ABOUT THIS TASK |
In the records below, copy the line that contains "- PsycoPG2 (https://pypi.org/project/psycopg2/)" and each line after it, word for word, through the last.

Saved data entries
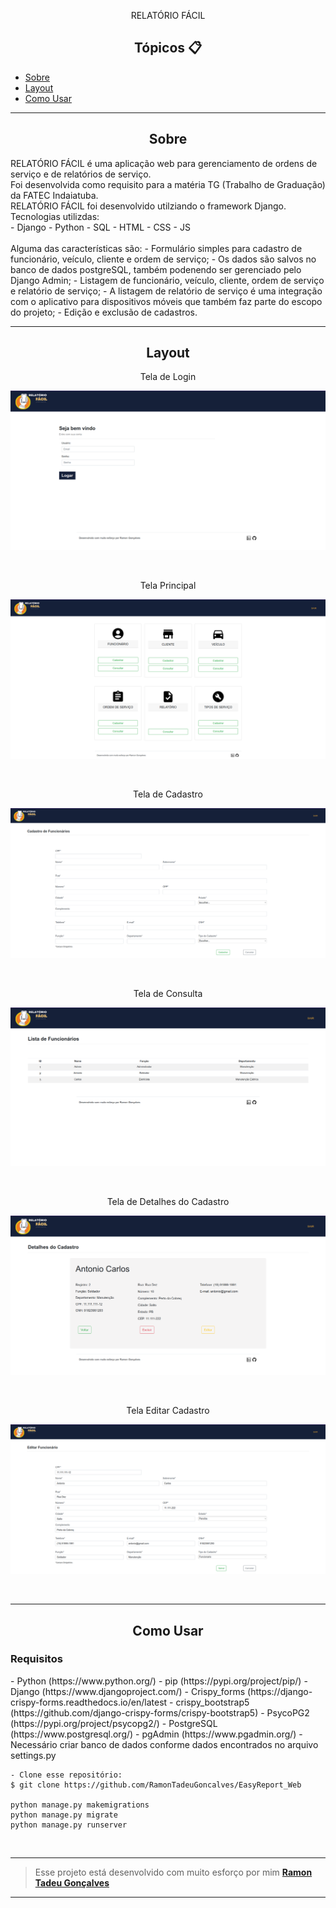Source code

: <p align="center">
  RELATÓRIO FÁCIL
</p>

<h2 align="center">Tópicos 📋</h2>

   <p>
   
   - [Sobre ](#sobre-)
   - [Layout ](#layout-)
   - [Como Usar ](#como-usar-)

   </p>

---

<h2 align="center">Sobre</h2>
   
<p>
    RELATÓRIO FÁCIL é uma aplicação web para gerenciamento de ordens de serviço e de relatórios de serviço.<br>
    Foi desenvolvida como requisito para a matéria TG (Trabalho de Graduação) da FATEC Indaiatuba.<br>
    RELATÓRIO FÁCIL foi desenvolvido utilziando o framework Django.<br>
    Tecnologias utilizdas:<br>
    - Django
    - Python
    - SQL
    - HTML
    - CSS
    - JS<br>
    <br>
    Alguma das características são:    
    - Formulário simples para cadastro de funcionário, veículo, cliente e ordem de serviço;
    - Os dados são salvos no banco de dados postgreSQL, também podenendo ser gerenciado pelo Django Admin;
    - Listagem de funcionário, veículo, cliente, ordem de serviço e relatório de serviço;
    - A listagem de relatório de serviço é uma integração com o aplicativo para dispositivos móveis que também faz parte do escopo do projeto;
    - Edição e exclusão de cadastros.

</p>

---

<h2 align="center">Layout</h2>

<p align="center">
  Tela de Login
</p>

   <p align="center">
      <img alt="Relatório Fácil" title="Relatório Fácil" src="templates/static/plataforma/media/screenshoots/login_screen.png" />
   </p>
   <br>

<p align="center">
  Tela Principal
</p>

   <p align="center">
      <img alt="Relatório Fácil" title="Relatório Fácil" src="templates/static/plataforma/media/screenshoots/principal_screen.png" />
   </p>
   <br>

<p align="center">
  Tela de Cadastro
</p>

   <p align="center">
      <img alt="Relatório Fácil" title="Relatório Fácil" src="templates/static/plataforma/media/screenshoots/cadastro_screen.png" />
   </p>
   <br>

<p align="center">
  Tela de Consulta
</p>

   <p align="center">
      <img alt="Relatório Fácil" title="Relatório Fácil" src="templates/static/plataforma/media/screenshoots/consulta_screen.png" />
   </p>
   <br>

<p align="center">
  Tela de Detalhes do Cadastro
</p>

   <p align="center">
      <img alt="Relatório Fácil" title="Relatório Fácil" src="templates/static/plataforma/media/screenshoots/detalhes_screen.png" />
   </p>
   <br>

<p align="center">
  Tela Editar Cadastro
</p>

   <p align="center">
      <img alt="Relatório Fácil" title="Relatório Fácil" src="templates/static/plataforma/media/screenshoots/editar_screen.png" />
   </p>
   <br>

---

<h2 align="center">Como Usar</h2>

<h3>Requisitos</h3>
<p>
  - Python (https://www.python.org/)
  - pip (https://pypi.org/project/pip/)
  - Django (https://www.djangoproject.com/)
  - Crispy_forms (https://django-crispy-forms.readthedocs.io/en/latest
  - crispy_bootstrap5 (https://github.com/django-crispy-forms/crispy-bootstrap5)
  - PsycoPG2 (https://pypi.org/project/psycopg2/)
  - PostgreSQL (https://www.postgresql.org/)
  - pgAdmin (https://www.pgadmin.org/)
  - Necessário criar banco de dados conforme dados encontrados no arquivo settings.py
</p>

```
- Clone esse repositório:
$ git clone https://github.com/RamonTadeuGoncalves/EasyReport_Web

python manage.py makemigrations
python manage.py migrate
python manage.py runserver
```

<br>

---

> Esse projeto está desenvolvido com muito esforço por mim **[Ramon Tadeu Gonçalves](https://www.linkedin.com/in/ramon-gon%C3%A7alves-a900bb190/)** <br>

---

ANSWER TO THIS PROBLEM |
  - PsycoPG2 (https://pypi.org/project/psycopg2/)
  - PostgreSQL (https://www.postgresql.org/)
  - pgAdmin (https://www.pgadmin.org/)
  - Necessário criar banco de dados conforme dados encontrados no arquivo settings.py
</p>

```
- Clone esse repositório:
$ git clone https://github.com/RamonTadeuGoncalves/EasyReport_Web

python manage.py makemigrations
python manage.py migrate
python manage.py runserver
```

<br>

---

> Esse projeto está desenvolvido com muito esforço por mim **[Ramon Tadeu Gonçalves](https://www.linkedin.com/in/ramon-gon%C3%A7alves-a900bb190/)** <br>

---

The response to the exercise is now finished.